A Guerra de Canudos foi o avesso de uma epopéia, um fato militar e político que revelou não o heroísmo ou a bravura, mas os traços mais sórdidos da sociedade brasileira: miséria, ignorância, autoritarismo, covardia, desatino. Há uma passagem no filme que define bem a insanidade geral daquele momento: o coronel Moreira César (Tonico Pereira), num febril discurso positivista, investe contra a ''loucura! loucura!'' dos seguidores do Conselheiro e, em seguida, transtornado, sucumbe a um ataque epilético.

Ponto para o roteiro. Mas, para que o filme conseguisse comunicar de modo propriamente cinematográfico aquele descarrilamento da história que foi Canudos, seria preciso que a câmera enlouquecesse também um pouco. A impressão que se tem é a de que o diretor Sérgio Rezende foi respeitoso demais com seu assunto, a ponto de ficar submisso diante dele. Buscou recompor o arraial de Canudos exatinho como era, assim como a igreja do povoado, a roupa dos beatos, a barba do Conselheiro etc.

Mas talvez esse mimetismo exterior, de superfície, não seja a melhor maneira de o cinema tentar se aproximar de uma realidade ou ao menos da ''sua'' verdade.
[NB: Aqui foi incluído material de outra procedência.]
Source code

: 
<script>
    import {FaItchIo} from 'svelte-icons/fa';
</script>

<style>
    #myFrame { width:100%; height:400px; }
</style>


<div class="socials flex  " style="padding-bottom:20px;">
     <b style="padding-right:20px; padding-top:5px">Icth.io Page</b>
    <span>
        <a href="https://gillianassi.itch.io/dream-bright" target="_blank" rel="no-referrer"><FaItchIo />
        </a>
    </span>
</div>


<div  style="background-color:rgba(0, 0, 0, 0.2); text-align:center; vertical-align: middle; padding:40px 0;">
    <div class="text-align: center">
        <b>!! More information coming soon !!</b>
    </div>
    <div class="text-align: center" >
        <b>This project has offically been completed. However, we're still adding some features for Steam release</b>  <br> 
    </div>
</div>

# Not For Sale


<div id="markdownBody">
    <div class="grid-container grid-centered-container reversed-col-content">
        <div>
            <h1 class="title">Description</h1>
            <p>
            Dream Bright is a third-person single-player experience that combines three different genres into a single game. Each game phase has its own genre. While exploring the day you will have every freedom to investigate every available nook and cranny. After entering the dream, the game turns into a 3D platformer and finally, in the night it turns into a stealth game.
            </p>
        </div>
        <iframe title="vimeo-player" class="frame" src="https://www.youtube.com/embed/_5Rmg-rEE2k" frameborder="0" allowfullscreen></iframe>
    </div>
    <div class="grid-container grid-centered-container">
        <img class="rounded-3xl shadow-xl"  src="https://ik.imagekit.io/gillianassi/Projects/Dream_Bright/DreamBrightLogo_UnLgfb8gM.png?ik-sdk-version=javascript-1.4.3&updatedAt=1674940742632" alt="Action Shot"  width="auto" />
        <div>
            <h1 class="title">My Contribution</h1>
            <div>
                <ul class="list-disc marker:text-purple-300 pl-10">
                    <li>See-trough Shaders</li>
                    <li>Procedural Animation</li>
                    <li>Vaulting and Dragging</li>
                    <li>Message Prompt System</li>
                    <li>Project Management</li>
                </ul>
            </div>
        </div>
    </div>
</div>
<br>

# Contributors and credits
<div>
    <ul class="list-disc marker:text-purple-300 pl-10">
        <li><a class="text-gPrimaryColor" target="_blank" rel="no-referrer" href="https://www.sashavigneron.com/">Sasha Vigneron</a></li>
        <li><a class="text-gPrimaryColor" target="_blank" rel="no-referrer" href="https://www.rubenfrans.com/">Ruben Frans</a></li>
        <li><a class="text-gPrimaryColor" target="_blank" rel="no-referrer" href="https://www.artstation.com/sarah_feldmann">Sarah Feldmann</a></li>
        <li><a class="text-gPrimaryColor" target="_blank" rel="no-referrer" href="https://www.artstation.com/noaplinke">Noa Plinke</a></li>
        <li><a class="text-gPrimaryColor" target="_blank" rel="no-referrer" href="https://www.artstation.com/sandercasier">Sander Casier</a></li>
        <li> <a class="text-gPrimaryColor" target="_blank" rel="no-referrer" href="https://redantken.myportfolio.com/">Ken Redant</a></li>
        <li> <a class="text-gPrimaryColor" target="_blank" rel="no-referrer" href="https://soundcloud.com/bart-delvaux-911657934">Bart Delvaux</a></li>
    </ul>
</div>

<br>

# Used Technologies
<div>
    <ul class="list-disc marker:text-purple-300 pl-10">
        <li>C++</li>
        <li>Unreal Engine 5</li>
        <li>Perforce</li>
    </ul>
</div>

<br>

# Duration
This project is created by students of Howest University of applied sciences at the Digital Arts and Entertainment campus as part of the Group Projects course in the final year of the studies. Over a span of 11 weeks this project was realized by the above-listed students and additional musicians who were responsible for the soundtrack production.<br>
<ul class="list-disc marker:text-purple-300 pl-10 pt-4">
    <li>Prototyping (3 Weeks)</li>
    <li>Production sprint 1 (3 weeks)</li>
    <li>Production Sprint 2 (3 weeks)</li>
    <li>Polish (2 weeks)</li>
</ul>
Veja-se, por exemplo, a cena de ''Deus e o Diabo na Terra do Sol'' em que o vaqueiro Manuel adere ao beato Sebastião. Dois atores, poucos figurantes, uma câmera na mão e a música de Villa-Lobos bastam para expressar o fervor místico e criar um momento de força e grandeza inexcedíveis.

Na ''Guerra de Canudos'', ao contrário, há um peso teatral que embaraça os movimentos dos personagens e da câmera. É um cinema ''ilustrativo'', cujos valores mais positivos são, por assim dizer, extracinematográficos. Há momentos de exceção a essa regra. O mais memorável deles é a cena noturna em que os soldados, munidos de tochas, invadem os barracos de Canudos em busca de sobreviventes. Com movimentos mais nervosos de câmera, a iluminação cambiante revela, aos fragmentos, um quadro de horror: cadáveres para todo lado.

O diretor optou, de modo louvável, por um viés ''lateral'', em que o protagonista não é o Conselheiro, mas sim os membros de uma família sertaneja atropelada pela história. Só que o desenvolvimento desse drama familiar é tributário de certa dramaturgia televisiva. A filha bonitinha (Cláudia Abreu) rompe com os pais (Paulo Betti e Marieta Severo) quando estes aderem ao Conselheiro. Depois de virar prostituta, ela casa justamente com um soldado (Tuca Andrade) que luta contra os beatos.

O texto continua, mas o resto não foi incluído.